My motorcycle roadside assistance needs were theoretically covered in 2006 by the plan provided by BMW with purchase of a new motorcycle. I am very thankful that I never needed the plan, because it covers shockingly little…

…which brings me to 2007… and a little matter of running over some lumber in the road. I was 115 miles from home. Through barest luck, my dad was around that weekend and able to drop what he was doing to drive 4 hours round trip to rescue me yet again.

But what if I’d been living on my own? What if Dad hadn’t been available? What if all my other truck-owning friends were out riding and thus unreachable?

For that matter, what if I’d been 1000 miles from home with a broken down bike? It’s happened before and it’s eminently possible that it will happen again, possibly even this summer while I’m out on one of my various tours.

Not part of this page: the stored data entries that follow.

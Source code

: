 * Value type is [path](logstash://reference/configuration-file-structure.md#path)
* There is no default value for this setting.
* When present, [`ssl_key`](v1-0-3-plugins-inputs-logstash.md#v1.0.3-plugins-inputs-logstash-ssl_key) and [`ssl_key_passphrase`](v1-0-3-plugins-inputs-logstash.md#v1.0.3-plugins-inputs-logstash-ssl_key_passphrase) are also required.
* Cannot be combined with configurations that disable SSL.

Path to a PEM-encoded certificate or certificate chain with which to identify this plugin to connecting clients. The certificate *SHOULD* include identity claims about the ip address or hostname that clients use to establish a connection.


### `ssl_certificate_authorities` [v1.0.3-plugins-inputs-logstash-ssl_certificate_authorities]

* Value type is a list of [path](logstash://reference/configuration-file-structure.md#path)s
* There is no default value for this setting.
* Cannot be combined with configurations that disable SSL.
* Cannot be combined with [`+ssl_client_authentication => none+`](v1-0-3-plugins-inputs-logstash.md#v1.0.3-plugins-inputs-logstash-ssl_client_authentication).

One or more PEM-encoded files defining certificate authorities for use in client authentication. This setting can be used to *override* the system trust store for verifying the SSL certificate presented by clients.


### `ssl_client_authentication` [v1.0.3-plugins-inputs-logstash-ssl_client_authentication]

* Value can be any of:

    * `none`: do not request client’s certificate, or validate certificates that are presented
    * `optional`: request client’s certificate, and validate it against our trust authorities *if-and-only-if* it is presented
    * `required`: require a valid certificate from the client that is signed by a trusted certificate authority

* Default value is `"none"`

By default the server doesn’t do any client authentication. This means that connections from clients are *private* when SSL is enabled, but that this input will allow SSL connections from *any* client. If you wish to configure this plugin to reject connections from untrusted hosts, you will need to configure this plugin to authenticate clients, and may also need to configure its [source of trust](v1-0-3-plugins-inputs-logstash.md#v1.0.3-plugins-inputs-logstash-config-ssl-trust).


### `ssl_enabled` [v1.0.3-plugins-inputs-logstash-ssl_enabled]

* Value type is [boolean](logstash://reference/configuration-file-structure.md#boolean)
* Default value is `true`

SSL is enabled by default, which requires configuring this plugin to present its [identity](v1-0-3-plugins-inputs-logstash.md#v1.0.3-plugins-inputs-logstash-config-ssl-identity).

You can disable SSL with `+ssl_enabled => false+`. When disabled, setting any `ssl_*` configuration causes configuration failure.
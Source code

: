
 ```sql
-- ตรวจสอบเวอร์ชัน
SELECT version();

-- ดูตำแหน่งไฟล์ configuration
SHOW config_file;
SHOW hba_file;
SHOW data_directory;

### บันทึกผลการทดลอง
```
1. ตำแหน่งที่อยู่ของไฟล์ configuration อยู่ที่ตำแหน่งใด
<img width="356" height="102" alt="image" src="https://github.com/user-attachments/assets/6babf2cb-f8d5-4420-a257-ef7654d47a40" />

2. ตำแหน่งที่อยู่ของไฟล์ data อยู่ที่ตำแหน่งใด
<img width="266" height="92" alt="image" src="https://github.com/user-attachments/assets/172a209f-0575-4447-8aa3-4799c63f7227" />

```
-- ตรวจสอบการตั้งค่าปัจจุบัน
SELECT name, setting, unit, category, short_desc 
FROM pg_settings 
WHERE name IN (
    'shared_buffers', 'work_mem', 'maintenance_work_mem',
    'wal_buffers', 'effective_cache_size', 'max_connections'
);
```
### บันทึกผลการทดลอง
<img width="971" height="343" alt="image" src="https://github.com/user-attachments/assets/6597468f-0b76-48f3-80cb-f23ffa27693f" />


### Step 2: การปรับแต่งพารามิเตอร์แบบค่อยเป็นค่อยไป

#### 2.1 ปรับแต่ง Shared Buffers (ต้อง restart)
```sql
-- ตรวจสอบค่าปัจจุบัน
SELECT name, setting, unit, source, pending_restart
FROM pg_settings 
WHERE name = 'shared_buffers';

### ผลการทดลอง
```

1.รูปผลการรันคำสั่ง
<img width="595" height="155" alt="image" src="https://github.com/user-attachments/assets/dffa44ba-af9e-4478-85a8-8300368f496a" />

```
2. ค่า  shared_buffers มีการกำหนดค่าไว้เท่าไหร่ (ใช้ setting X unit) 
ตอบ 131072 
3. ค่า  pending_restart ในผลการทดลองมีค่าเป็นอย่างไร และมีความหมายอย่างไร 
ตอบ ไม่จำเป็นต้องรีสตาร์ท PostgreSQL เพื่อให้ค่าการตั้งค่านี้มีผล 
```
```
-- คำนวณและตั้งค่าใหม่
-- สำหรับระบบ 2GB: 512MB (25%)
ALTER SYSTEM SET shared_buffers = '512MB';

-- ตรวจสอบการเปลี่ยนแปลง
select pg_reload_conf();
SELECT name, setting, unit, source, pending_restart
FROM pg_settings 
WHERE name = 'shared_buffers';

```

As a frequent long-distance sport-tourer, motorcycle roadside assistance is something that has been on my mind many times in the past few years. I’ve done a lot of research on different plans and options. I’ve read countless discussions on various forums and mailings lists. I *think* I’ve found the best option.

KOA RVRoadhelp.

For about $80/year, you get unlimited towing to the nearest “capable service provider”. From every review I’ve read, unlimited really means unlimited. If you’re 200 miles from the nearest real town in the middle of Nevada, well, the towing is covered. No other plan (that I’ve seen at least) provides this level of service. The plan covers all your vehicles, not just the motorcycles.

It also includes a KOA Value Kard for discounted camping at KOAs. Some people may not ever use this, but it’s been something I’ve purchased pretty much every year for the past few years. I stay at KOAs often when on tour.

I’ve been putting it off, but I finally signed up this morning… so whatever happens (knock on wood) my 2007 summer touring season is covered.

Tuesday, April 03, 2007


I've been incredibly busy with work lately... deadline upon deadline has meant no time to work on the ST. I even worked last weekend! So......

I skipped bike night at PO's *gasp!* to install the new front wheel tonight. The R1200ST is finally off the jack. WOOHOO!

In other news, my 2003 Chevy Silverado, purchased new in October 2002, was finally paid off this month. I got the title in the mail from the bank a few days ago. It's exciting to know that the truck is finally mine....and the extra $500+ per month will be nice too.